Un tale gli chiese: “Signore, sono pochi quelli che si salvano?”

Il relativismo morale oggi imperante del “chi me lo fa fare”, del farsi portare qua e là dal vento del disimpegno, è il non far nulla sbandierato per garanzia di tolleranza, ma la tolleranza è una bella parola per l’indifferenza.

“Così la persona che pone la tolleranza come l’unica e più alta virtù, alla fine è incapace di tollerare qualcuno o qualsiasi cosa o qualsiasi legge che limiti o definisca qualcosa perché limitare o definire qualsiasi comportamento o qualsiasi tipo di persona è percepita come una forma di intolleranza.” (Benedetto XVI)

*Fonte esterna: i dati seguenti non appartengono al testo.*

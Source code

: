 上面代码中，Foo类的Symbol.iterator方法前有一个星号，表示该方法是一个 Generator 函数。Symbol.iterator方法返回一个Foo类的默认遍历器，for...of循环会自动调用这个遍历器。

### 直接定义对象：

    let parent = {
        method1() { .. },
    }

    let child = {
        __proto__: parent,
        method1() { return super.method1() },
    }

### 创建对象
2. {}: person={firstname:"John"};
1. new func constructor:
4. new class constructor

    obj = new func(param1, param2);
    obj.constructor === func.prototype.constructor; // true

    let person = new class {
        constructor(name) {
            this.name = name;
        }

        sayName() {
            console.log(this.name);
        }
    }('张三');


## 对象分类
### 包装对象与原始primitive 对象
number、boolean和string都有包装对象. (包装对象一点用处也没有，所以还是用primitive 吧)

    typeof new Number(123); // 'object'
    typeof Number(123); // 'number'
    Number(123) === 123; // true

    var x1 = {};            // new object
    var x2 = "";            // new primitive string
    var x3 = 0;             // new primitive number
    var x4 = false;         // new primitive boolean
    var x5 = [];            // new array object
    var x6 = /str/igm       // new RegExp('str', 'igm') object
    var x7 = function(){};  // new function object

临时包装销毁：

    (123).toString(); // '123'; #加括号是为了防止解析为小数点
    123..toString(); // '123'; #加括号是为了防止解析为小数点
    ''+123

Siamo alle porte della dissoluzione dei valori.

Il mondo dell’etere ci sta cambiando? “Viviamo il tempo di Internet che sta permutando il cervello e la mente dell’uomo che, in virtù della sua plasticità, perde la razionalità e l’affettività, mettendo al loro posto una logica binaria dello “yes or not”.” (Vittorino Andreoli)

Diceva il Papa emerito Benedetto XVI: “non possiamo dire rubare è umano” come oggi non possiamo dire “non ho né doveri né colpe verso chi muore in mare, non ho detto io ai migranti di venire da noi”.

La vera razionalità non è garantita dal consenso di un gran numero, e le leggi morali non sono formulate da maggioranze, ma solo dalla trasparenza della ragione umana.

San Paolo già ci ammoniva quando a Timoteo esortandolo ad annunziare la Parola diceva: “Verranno giorni che non si sopporterà la vera dottrina.” (2Tm.4,2-3)

Ma possiamo seguire un’illusione di verità perché facile?!